Does this sound like the prelude to a brighter day and a safer future?
When the late Herbert W. Armstrong attended the inaugural meeting of the United Nations in 1945, he contrasted the eloquent public speeches about peace with the bitter arguments occurring off the stage. Eight decades later, the arguing and threatening is there on stage. Men like Prime Minister Carney are talking about a new “era of great power rivalry” right out in the open for all ears.
When British Prime Minister Neville Chamberlain proclaimed “peace for our time” in 1938 after signing a pact allowing Germany to annex Czechoslovakia’s Sudetenland, people applauded. World War ii started only 11 months later.

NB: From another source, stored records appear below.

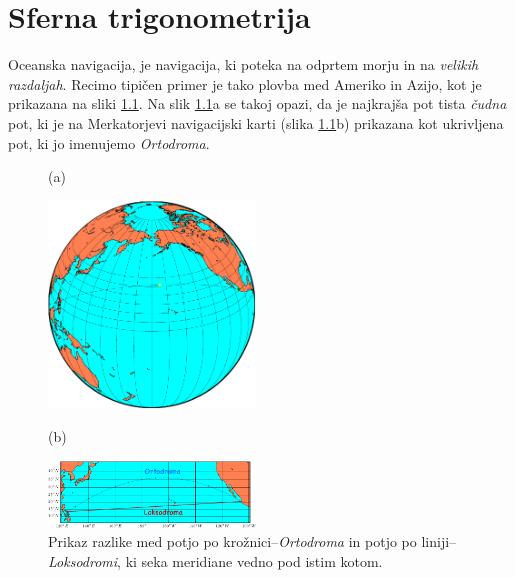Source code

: \chapter{Sferna trigonometrija}

Oceanska navigacija, je navigacija, ki poteka na odprtem morju in na \emph{velikih razdaljah}. Recimo tipičen primer je tako plovba med Ameriko in Azijo, kot je prikazana na sliki \ref{fig:02-01-ortodorma_loksodroma}. Na slik \ref{fig:02-01-ortodorma_loksodroma}a se takoj opazi, da je najkrajša pot tista \textit{čudna} pot, ki je na Merkatorjevi navigacijski karti (slika \ref{fig:02-01-ortodorma_loksodroma}b) prikazana kot ukrivljena pot, ki jo imenujemo \emph{Ortodroma}. 

	\begin{figure}[!htpbp]
		\begin{minipage}[t]{55mm}
			(a)
			\vspace{2mm}
			\begin{center}
				\includegraphics[width=55mm]{02_st/figs/fig_02_01-gc_path.pdf}
			\end{center}
		\end{minipage}
		\hfill
		\begin{minipage}[t]{55mm}
			(b)
			\vspace{2mm}
			\begin{center}
				\includegraphics[width=55mm]{02_st/figs/fig_02_02-gc_RL-path.pdf}
			\end{center}
		\end{minipage}
		\caption{Prikaz razlike med potjo po krožnici--\textit{Ortodroma} in potjo po liniji--\textit{Loksodromi}, ki seka meridiane vedno pod istim kotom.}
		\label{fig:02-01-ortodorma_loksodroma}
	\end{figure}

His pronouncement of peace turned out to be a sick joke. Will future historians look back on President Trump’s Davos speech the same way?
Isaiah 33:7 says, “Behold, their valiant ones shall cry without: the ambassadors of peace shall weep bitterly.” The ambassadors for peace certainly wept bitterly a year after Neville Chamberlain proclaimed “peace for our time” in 1938. They will weep bitterly again when the tensions evident at Davos erupt into open war.
After President Trump threatened to take Greenland “one way or the other,” Deutsche Bank warned that the U.S. remains critically dependent on foreign capital inflows; therefore Europe could retaliate by selling treasury bonds. Whether for this reason or another, or a combination, President Trump toned down his rhetoric and said he would settle for an updated defense agreement with Denmark. But this capitulation does not mean a brighter day is upon us.
“For when they shall say, Peace and safety; then sudden destruction cometh upon them, as travail upon a woman with child; and they shall not escape” (1 Thessalonians 5:3).
In the May-June 2025 Trumpet, my article “The Fatal Flaw in Trump’s Foreign Policy” highlighted the naivety of the Trump administration’s belief that “anything can be solved with dialogue.” The president has learned nothing from the failures of dialogue to bring peace to Gaza, Ukraine and other places that are suffering conflict. He feels he just needs to get all the world leaders together in a Board of Peace to talk things out.
This is a delusional take based on a shortsighted view of world history and human nature.
President Trump keeps referring to his Board of Peace as the “greatest and most prestigious board ever assembled,” but the League of Nations, established in 1920, and the United Nations, established in 1946, were also great and prestigious boards. What makes the Board of Peace different from these international efforts? The same selfish human nature that scuttled these peace boards is still present in the Board of Peace.
The only difference between 1946 and 2026 is that the world is more dangerous now than it has ever been. There are more than 12,000 nuclear warheads on Earth today, so that is no exaggeration. Burying our heads in the sand and talking about peace will not change this fact.
Hosea prophesied that the leaders of end-time Israel (which include America, Britain and Israel) would be “like a silly, senseless dove, crying to Egypt, flying to Assyria; but as they fly, I fling my net on them, and bring them down like a bird” (Hosea 7:11-12; Moffatt). This analogy well describes America’s naïve foreign policy.
President Trump is talking about “a brighter day” and a “safer future,” but God is preparing a net for the American people if they do not heed His warning message and look to the real Prince of Peace.